The Outlier: The Unfinished Presidency of Jimmy Carter

The Outlier: The Unfinished Presidency of Jimmy CarterThe Outlier: The Unfinished Presidency of Jimmy Carter

This book “The Outlier” by Kai Bird is an excellent and interesting and searching biography of a president whose contributions are undervalued.  Though Jimmy Carter (b. 1924) has been perceived as a weak or hapless executive, that view, writes Pulitzer winner author, is “a simplistic caricature.”

Carter’s single term in office was “consequential.” Bracketed between the Nixon/Ford and Reagan/Bush eras, it marked such matters as the beginnings of corporate deregulation and the beginning of the end of the Cold War. Carter is also remembered as a scolding moralist.

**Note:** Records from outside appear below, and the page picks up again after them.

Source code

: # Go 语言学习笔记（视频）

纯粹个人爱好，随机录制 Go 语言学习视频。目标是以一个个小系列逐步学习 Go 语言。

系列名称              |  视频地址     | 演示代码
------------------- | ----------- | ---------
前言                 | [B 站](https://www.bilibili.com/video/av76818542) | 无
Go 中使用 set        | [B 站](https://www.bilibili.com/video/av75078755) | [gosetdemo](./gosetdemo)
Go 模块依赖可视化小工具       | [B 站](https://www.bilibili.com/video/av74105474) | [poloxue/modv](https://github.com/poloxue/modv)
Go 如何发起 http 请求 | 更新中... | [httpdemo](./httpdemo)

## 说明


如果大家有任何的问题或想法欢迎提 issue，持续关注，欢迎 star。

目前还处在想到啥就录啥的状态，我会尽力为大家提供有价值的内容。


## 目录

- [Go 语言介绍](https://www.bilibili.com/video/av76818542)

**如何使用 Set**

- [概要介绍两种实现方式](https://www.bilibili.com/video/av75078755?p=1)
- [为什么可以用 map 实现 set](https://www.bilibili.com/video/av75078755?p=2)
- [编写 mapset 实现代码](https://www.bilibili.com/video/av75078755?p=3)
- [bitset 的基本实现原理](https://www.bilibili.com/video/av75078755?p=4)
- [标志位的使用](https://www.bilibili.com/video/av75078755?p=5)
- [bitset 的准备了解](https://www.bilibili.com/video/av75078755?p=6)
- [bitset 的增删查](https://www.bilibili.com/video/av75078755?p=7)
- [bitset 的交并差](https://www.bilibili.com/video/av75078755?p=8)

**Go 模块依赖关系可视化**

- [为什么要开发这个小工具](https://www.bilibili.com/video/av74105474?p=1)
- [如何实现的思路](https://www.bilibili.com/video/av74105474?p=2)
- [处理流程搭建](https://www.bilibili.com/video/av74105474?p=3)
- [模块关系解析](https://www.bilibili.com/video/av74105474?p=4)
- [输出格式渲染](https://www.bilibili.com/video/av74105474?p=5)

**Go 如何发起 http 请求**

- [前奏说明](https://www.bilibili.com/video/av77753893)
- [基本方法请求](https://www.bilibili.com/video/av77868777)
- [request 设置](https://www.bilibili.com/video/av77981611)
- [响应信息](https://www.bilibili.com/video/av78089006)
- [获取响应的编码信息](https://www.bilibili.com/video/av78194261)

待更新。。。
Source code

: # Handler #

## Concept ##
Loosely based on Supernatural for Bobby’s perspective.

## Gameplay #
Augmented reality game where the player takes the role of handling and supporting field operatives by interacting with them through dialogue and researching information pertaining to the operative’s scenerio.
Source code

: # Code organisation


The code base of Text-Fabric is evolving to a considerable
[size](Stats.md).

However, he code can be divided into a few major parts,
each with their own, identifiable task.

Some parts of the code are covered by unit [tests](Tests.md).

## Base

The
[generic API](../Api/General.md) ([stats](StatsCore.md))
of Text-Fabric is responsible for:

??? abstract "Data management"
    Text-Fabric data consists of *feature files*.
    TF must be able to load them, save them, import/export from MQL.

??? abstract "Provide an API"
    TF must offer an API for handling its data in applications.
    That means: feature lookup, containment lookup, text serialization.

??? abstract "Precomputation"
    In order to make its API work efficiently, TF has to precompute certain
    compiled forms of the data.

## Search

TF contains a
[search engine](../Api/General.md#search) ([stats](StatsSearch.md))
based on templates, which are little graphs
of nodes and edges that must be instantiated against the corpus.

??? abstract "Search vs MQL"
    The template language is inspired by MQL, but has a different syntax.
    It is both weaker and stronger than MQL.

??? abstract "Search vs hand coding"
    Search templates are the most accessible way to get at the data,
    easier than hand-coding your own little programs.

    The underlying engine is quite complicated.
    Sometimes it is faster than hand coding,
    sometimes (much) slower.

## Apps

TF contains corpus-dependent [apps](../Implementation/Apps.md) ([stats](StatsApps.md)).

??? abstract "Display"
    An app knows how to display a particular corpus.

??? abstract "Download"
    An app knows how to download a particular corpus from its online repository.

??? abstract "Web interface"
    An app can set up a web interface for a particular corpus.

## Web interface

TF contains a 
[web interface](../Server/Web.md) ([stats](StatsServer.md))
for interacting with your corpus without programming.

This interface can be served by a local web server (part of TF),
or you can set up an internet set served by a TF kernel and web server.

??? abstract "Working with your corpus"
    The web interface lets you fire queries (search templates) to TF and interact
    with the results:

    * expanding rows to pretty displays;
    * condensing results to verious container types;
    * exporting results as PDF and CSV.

He earns the rubric “outlier” for being a Washington outsider, a former governor swept into higher office largely because he was not a Republican but also, by author’s sharp account, for taking his own path, often against the counsel of his advisers.

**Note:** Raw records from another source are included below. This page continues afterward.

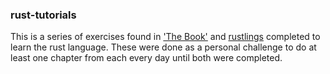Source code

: ### rust-tutorials

This is a series of exercises found in ['The Book'](https://doc.rust-lang.org/book/) and [rustlings](https://github.com/rust-lang/rustlings) completed to learn the rust language. These were done as a personal challenge to do at least one chapter from each every day until both were completed.
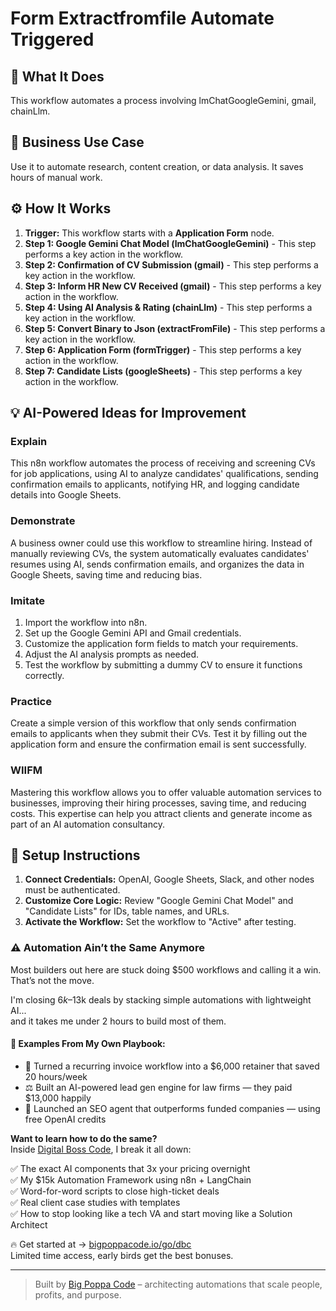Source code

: # Form Extractfromfile Automate Triggered

## 🚀 What It Does
This workflow automates a process involving lmChatGoogleGemini, gmail, chainLlm.

## 💼 Business Use Case
Use it to automate research, content creation, or data analysis. It saves hours of manual work.

## ⚙️ How It Works
1.  **Trigger:** This workflow starts with a **Application Form** node.
2. **Step 1: Google Gemini Chat Model (lmChatGoogleGemini)** - This step performs a key action in the workflow.
3. **Step 2: Confirmation of CV Submission (gmail)** - This step performs a key action in the workflow.
4. **Step 3: Inform HR New CV Received (gmail)** - This step performs a key action in the workflow.
5. **Step 4: Using AI Analysis & Rating (chainLlm)** - This step performs a key action in the workflow.
6. **Step 5: Convert Binary to Json (extractFromFile)** - This step performs a key action in the workflow.
7. **Step 6: Application Form (formTrigger)** - This step performs a key action in the workflow.
8. **Step 7: Candidate Lists (googleSheets)** - This step performs a key action in the workflow.

## 💡 AI-Powered Ideas for Improvement
### Explain
This n8n workflow automates the process of receiving and screening CVs for job applications, using AI to analyze candidates' qualifications, sending confirmation emails to applicants, notifying HR, and logging candidate details into Google Sheets.

### Demonstrate
A business owner could use this workflow to streamline hiring. Instead of manually reviewing CVs, the system automatically evaluates candidates' resumes using AI, sends confirmation emails, and organizes the data in Google Sheets, saving time and reducing bias.

### Imitate
1. Import the workflow into n8n.
2. Set up the Google Gemini API and Gmail credentials.
3. Customize the application form fields to match your requirements.
4. Adjust the AI analysis prompts as needed.
5. Test the workflow by submitting a dummy CV to ensure it functions correctly.

### Practice
Create a simple version of this workflow that only sends confirmation emails to applicants when they submit their CVs. Test it by filling out the application form and ensure the confirmation email is sent successfully.

### WIIFM
Mastering this workflow allows you to offer valuable automation services to businesses, improving their hiring processes, saving time, and reducing costs. This expertise can help you attract clients and generate income as part of an AI automation consultancy.

## 🔧 Setup Instructions
1. **Connect Credentials:** OpenAI, Google Sheets, Slack, and other nodes must be authenticated.
2. **Customize Core Logic:** Review "Google Gemini Chat Model" and "Candidate Lists" for IDs, table names, and URLs.
3. **Activate the Workflow:** Set the workflow to "Active" after testing.

### ⚠️ Automation Ain’t the Same Anymore

Most builders out here are stuck doing $500 workflows and calling it a win.  
That’s not the move.  

I'm closing $6k–$13k deals by stacking simple automations with lightweight AI...  
and it takes me under 2 hours to build most of them.

#### 🧠 Examples From My Own Playbook:
- 🔁 Turned a recurring invoice workflow into a $6,000 retainer that saved 20 hours/week  
- ⚖️ Built an AI-powered lead gen engine for law firms — they paid $13,000 happily  
- 🚀 Launched an SEO agent that outperforms funded companies — using free OpenAI credits  

**Want to learn how to do the same?**  
Inside [Digital Boss Code](https://bigpoppacode.io/go/dbc), I break it all down:

✅ The exact AI components that 3x your pricing overnight  
✅ My $15k Automation Framework using n8n + LangChain  
✅ Word-for-word scripts to close high-ticket deals  
✅ Real client case studies with templates  
✅ How to stop looking like a tech VA and start moving like a Solution Architect  

🔥 Get started at → [bigpoppacode.io/go/dbc](https://bigpoppacode.io/go/dbc)  
Limited time access, early birds get the best bonuses.

---
> Built by [Big Poppa Code](https://bigpoppacode.io) – architecting automations that scale people, profits, and purpose.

For example, he was urged not to hire economist Paul Volcker to lead the fight against inflation, knowing that Volcker “intended to make the economy scream as he faced reelection.”

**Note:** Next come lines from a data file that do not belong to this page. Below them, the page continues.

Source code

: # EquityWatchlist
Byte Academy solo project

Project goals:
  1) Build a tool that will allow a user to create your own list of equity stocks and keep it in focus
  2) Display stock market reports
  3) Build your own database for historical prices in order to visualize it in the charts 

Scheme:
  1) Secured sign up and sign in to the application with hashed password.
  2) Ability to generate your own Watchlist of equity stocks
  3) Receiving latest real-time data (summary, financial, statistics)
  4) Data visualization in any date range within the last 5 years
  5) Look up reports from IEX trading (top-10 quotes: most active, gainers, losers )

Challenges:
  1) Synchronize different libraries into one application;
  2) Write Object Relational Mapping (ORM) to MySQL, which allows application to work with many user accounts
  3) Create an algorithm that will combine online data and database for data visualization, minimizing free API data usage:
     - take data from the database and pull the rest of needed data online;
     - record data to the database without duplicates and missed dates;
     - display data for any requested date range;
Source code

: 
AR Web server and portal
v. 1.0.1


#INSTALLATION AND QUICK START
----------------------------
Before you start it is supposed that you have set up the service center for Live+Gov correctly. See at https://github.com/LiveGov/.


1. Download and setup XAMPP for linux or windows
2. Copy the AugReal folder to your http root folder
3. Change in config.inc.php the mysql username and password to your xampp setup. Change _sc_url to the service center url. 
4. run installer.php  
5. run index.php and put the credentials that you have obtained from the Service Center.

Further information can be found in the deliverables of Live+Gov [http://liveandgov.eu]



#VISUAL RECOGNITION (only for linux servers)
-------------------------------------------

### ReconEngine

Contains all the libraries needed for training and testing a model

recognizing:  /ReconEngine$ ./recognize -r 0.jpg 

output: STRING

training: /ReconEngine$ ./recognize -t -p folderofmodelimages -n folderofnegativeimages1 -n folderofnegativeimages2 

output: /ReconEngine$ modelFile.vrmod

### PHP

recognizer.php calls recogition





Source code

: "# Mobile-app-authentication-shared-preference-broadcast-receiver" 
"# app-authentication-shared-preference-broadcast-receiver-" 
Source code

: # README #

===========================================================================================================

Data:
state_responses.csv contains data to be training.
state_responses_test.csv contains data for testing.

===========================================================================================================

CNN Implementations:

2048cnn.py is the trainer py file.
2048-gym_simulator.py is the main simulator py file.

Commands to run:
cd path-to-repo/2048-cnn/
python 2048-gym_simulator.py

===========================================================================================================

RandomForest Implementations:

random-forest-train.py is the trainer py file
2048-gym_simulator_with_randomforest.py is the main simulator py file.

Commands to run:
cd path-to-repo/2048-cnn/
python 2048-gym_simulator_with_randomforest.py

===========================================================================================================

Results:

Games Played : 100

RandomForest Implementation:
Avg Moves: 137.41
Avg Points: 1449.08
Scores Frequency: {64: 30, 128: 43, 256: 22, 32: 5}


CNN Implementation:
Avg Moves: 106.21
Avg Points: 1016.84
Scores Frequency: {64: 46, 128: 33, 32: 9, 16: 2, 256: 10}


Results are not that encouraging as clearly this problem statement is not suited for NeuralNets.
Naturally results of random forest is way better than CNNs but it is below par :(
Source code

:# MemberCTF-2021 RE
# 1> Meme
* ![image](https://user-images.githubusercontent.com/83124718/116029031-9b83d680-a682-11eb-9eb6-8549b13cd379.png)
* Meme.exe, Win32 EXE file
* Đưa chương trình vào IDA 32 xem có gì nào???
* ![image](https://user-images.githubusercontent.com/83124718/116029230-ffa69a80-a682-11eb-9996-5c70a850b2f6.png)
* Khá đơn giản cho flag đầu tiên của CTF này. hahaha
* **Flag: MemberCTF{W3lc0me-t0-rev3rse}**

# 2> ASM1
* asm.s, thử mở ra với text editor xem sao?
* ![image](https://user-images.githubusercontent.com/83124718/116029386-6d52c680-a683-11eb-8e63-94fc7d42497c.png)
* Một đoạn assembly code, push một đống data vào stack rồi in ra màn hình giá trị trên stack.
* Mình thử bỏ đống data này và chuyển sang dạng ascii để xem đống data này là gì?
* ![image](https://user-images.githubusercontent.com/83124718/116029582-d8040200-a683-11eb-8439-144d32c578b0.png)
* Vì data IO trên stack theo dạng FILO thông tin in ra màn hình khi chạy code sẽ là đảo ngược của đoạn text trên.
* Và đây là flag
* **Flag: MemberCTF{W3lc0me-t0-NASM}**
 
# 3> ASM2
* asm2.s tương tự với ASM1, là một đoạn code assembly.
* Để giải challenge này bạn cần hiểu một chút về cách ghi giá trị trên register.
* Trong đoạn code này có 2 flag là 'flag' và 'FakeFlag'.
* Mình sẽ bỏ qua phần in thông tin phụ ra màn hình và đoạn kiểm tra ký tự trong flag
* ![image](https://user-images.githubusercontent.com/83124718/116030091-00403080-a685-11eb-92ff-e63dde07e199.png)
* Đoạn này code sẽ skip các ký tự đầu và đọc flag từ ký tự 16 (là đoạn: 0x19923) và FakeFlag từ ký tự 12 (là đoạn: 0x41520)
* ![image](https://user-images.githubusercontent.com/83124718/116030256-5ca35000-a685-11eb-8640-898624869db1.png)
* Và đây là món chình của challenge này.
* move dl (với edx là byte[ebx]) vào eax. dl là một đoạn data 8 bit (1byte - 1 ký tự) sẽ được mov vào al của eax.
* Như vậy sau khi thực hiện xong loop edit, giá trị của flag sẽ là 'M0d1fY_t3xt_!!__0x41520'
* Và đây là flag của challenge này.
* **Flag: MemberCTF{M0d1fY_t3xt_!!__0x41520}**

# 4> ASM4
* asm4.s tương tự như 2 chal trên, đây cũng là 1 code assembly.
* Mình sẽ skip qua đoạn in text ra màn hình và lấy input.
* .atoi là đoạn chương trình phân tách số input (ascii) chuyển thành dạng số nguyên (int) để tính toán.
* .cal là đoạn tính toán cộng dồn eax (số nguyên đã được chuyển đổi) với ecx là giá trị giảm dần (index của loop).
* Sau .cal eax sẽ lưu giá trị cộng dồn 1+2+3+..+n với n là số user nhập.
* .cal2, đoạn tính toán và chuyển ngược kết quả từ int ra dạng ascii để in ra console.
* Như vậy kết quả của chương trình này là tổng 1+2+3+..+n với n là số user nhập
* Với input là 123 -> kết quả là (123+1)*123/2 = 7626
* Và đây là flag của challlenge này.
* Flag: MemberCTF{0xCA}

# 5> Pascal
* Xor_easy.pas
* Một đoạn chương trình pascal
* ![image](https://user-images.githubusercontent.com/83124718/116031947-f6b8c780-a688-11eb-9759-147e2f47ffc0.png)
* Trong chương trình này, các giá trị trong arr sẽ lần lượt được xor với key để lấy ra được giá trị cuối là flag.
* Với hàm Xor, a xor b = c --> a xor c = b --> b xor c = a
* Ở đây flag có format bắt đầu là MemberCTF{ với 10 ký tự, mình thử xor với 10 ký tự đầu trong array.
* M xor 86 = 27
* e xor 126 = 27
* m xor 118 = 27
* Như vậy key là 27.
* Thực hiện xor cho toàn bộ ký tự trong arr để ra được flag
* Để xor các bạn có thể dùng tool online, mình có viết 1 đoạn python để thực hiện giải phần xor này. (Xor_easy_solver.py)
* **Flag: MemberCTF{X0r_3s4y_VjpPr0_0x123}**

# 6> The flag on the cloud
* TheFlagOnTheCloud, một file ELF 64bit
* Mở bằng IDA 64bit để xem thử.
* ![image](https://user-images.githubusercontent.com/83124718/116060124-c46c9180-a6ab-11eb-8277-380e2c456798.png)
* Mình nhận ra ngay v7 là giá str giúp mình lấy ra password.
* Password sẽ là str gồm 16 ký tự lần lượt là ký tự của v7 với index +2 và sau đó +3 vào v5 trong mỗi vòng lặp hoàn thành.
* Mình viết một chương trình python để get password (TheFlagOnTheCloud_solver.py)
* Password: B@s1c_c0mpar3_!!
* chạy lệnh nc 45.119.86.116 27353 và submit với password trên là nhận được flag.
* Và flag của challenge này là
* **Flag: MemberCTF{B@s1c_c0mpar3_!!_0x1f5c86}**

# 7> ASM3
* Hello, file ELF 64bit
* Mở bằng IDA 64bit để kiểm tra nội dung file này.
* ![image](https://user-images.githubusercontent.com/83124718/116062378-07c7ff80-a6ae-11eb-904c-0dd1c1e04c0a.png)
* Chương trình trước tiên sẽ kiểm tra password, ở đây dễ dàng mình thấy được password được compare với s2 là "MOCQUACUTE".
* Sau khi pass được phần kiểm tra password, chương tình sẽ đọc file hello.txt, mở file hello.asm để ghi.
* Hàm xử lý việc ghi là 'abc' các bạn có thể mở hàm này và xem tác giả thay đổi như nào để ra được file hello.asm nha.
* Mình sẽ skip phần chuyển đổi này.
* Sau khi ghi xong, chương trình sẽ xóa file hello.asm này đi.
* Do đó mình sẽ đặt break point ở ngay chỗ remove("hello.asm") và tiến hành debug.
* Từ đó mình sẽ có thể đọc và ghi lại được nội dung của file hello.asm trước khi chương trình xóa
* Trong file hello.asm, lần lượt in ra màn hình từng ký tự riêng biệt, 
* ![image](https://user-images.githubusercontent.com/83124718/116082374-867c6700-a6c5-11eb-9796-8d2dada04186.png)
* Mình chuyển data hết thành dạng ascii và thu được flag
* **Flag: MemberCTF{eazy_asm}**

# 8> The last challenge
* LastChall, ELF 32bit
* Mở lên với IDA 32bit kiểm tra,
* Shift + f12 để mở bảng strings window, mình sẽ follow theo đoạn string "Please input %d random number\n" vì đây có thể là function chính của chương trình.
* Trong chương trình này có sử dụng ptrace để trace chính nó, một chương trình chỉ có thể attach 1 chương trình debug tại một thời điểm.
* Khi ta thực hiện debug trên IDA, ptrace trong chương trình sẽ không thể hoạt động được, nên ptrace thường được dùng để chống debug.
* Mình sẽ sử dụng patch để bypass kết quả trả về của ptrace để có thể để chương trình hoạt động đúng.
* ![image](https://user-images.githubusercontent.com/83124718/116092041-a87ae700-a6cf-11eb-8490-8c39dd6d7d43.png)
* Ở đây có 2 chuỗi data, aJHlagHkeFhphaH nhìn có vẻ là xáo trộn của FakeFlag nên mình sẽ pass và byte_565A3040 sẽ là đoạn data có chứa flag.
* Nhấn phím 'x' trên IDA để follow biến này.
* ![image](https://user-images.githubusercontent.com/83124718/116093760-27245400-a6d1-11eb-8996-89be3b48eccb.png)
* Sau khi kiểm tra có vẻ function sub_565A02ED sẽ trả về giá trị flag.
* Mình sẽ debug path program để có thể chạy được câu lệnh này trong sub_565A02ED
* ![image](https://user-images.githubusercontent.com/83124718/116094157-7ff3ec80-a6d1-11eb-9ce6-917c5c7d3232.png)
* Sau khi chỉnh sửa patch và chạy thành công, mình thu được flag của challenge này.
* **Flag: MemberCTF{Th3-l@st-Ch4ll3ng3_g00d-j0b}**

Carter’s failures, the author suggests, were often not of his doing: A deeply split Democratic legislature made up then of Southern conservatives, who would soon defect to the GOP and Northern liberals hampered him and he had the likes of Edward Kennedy dogging him constantly.

The author’s sprawling study is sometimes repetitious—e.g., he repeats the observation that Carter made more minority appointments to the federal judiciary than any other president before him. Nonetheless, the author is a keen biographer of political figures and he offers a welcome reminder that Carter’s liberal impulses were correct while his missteps were often the result of events he could not fully control, as when the Reagan campaign, in a “treasonous caper,” putatively met with the Iranian regime to delay release of the Tehran hostages and “scuttle Carter’s second-term presidency.”

Overall, this book is a laudable study to date of the Carter era and a substantial contribution to the history of the 1970s.